▶ **Description of the task**:
For every line that contains the string "itinerarios", pull that line out of the material below.

▶ **Data excerpts**:
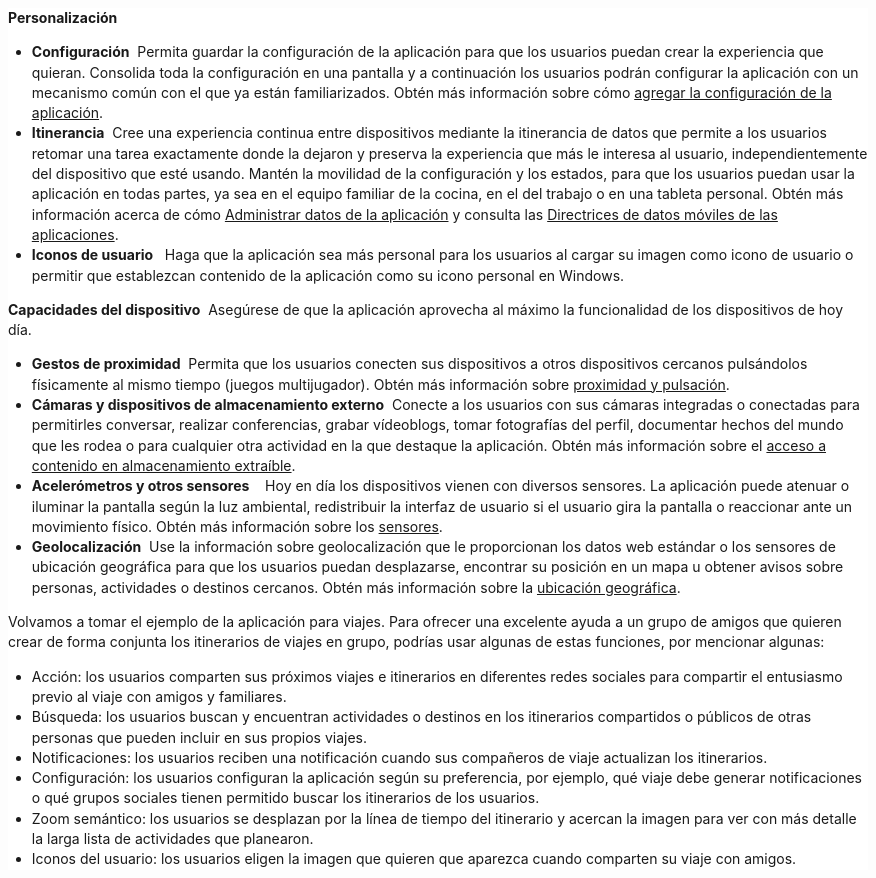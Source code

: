 **Personalización**

-   **Configuración**  Permita guardar la configuración de la aplicación para que los usuarios puedan crear la experiencia que quieran. Consolida toda la configuración en una pantalla y a continuación los usuarios podrán configurar la aplicación con un mecanismo común con el que ya están familiarizados. Obtén más información sobre cómo [agregar la configuración de la aplicación](../design/app-settings/app-settings-and-data.md).
-   **Itinerancia**  Cree una experiencia continua entre dispositivos mediante la itinerancia de datos que permite a los usuarios retomar una tarea exactamente donde la dejaron y preserva la experiencia que más le interesa al usuario, independientemente del dispositivo que esté usando. Mantén la movilidad de la configuración y los estados, para que los usuarios puedan usar la aplicación en todas partes, ya sea en el equipo familiar de la cocina, en el del trabajo o en una tableta personal. Obtén más información acerca de cómo [Administrar datos de la aplicación](../design/app-settings/store-and-retrieve-app-data.md) y consulta las [Directrices de datos móviles de las aplicaciones](https://docs.microsoft.com/windows/uwp/design/app-settings/store-and-retrieve-app-data).
-   **Iconos de usuario**   Haga que la aplicación sea más personal para los usuarios al cargar su imagen como icono de usuario o permitir que establezcan contenido de la aplicación como su icono personal en Windows.

**Capacidades del dispositivo**  Asegúrese de que la aplicación aprovecha al máximo la funcionalidad de los dispositivos de hoy día.

-   **Gestos de proximidad**  Permita que los usuarios conecten sus dispositivos a otros dispositivos cercanos pulsándolos físicamente al mismo tiempo (juegos multijugador). Obtén más información sobre [proximidad y pulsación](https://docs.microsoft.com/previous-versions/windows/apps/hh465229(v=win.10)).
-   **Cámaras y dispositivos de almacenamiento externo**  Conecte a los usuarios con sus cámaras integradas o conectadas para permitirles conversar, realizar conferencias, grabar vídeoblogs, tomar fotografías del perfil, documentar hechos del mundo que les rodea o para cualquier otra actividad en la que destaque la aplicación. Obtén más información sobre el [acceso a contenido en almacenamiento extraíble](https://docs.microsoft.com/previous-versions/windows/apps/hh465189(v=win.10)).
-   **Acelerómetros y otros sensores**    Hoy en día los dispositivos vienen con diversos sensores. La aplicación puede atenuar o iluminar la pantalla según la luz ambiental, redistribuir la interfaz de usuario si el usuario gira la pantalla o reaccionar ante un movimiento físico. Obtén más información sobre los [sensores](../devices-sensors/sensors.md).
-   **Geolocalización**  Use la información sobre geolocalización que le proporcionan los datos web estándar o los sensores de ubicación geográfica para que los usuarios puedan desplazarse, encontrar su posición en un mapa u obtener avisos sobre personas, actividades o destinos cercanos. Obtén más información sobre la [ubicación geográfica](https://docs.microsoft.com/previous-versions/windows/apps/hh465139(v=win.10)).

Volvamos a tomar el ejemplo de la aplicación para viajes. Para ofrecer una excelente ayuda a un grupo de amigos que quieren crear de forma conjunta los itinerarios de viajes en grupo, podrías usar algunas de estas funciones, por mencionar algunas:

-   Acción: los usuarios comparten sus próximos viajes e itinerarios en diferentes redes sociales para compartir el entusiasmo previo al viaje con amigos y familiares.
-   Búsqueda: los usuarios buscan y encuentran actividades o destinos en los itinerarios compartidos o públicos de otras personas que pueden incluir en sus propios viajes.
-   Notificaciones: los usuarios reciben una notificación cuando sus compañeros de viaje actualizan los itinerarios.
-   Configuración: los usuarios configuran la aplicación según su preferencia, por ejemplo, qué viaje debe generar notificaciones o qué grupos sociales tienen permitido buscar los itinerarios de los usuarios.
-   Zoom semántico: los usuarios se desplazan por la línea de tiempo del itinerario y acercan la imagen para ver con más detalle la larga lista de actividades que planearon.
-   Iconos del usuario: los usuarios eligen la imagen que quieren que aparezca cuando comparten su viaje con amigos.
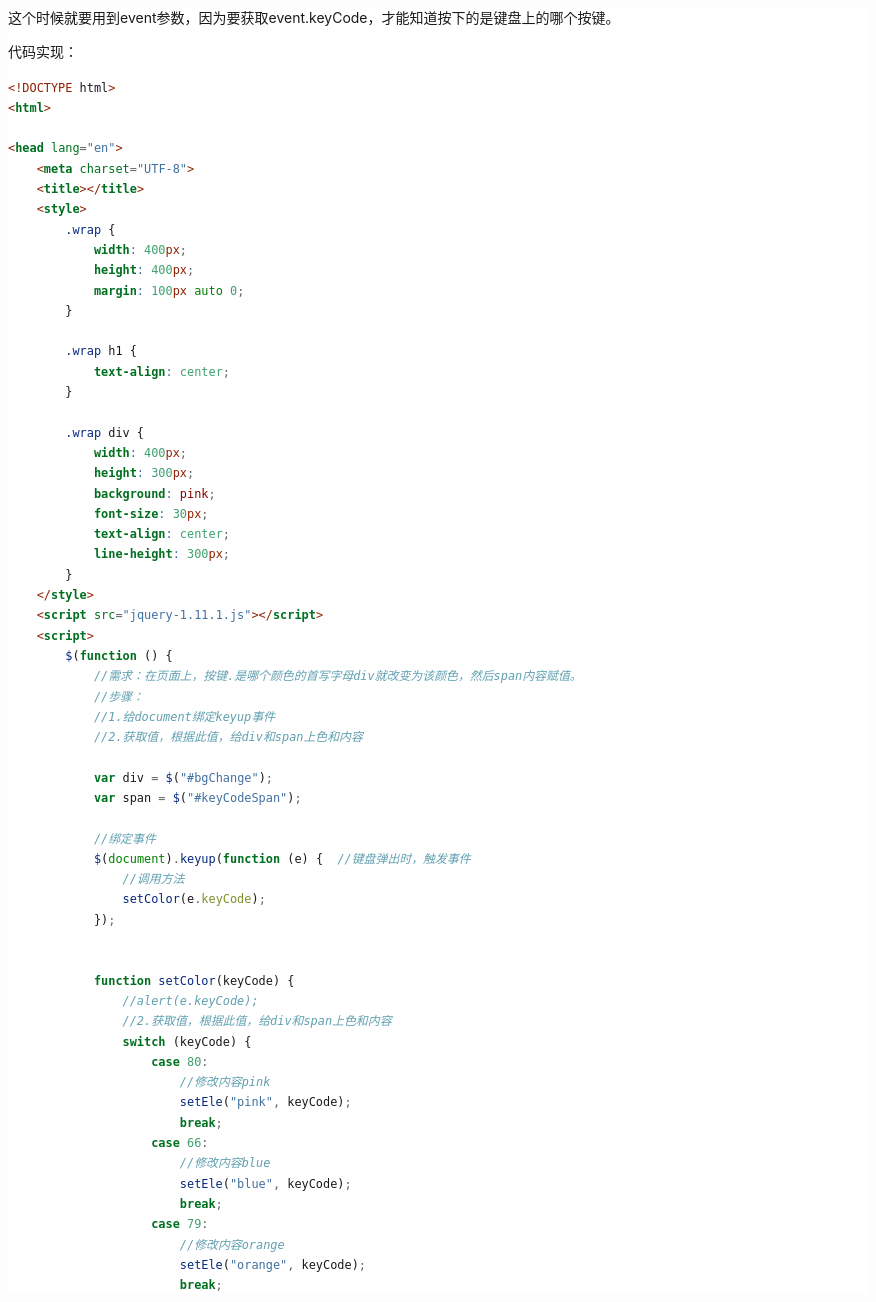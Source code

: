 这个时候就要用到event参数，因为要获取event.keyCode，才能知道按下的是键盘上的哪个按键。

代码实现：

```html
<!DOCTYPE html>
<html>

<head lang="en">
    <meta charset="UTF-8">
    <title></title>
    <style>
        .wrap {
            width: 400px;
            height: 400px;
            margin: 100px auto 0;
        }

        .wrap h1 {
            text-align: center;
        }

        .wrap div {
            width: 400px;
            height: 300px;
            background: pink;
            font-size: 30px;
            text-align: center;
            line-height: 300px;
        }
    </style>
    <script src="jquery-1.11.1.js"></script>
    <script>
        $(function () {
            //需求：在页面上，按键.是哪个颜色的首写字母div就改变为该颜色，然后span内容赋值。
            //步骤：
            //1.给document绑定keyup事件
            //2.获取值，根据此值，给div和span上色和内容

            var div = $("#bgChange");
            var span = $("#keyCodeSpan");

            //绑定事件
            $(document).keyup(function (e) {  //键盘弹出时，触发事件
                //调用方法
                setColor(e.keyCode);
            });


            function setColor(keyCode) {
                //alert(e.keyCode);
                //2.获取值，根据此值，给div和span上色和内容
                switch (keyCode) {
                    case 80:
                        //修改内容pink
                        setEle("pink", keyCode);
                        break;
                    case 66:
                        //修改内容blue
                        setEle("blue", keyCode);
                        break;
                    case 79:
                        //修改内容orange
                        setEle("orange", keyCode);
                        break;
```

▶ **Output below**:
Volvamos a tomar el ejemplo de la aplicación para viajes. Para ofrecer una excelente ayuda a un grupo de amigos que quieren crear de forma conjunta los itinerarios de viajes en grupo, podrías usar algunas de estas funciones, por mencionar algunas:
-   Acción: los usuarios comparten sus próximos viajes e itinerarios en diferentes redes sociales para compartir el entusiasmo previo al viaje con amigos y familiares.
-   Búsqueda: los usuarios buscan y encuentran actividades o destinos en los itinerarios compartidos o públicos de otras personas que pueden incluir en sus propios viajes.
-   Notificaciones: los usuarios reciben una notificación cuando sus compañeros de viaje actualizan los itinerarios.
-   Configuración: los usuarios configuran la aplicación según su preferencia, por ejemplo, qué viaje debe generar notificaciones o qué grupos sociales tienen permitido buscar los itinerarios de los usuarios.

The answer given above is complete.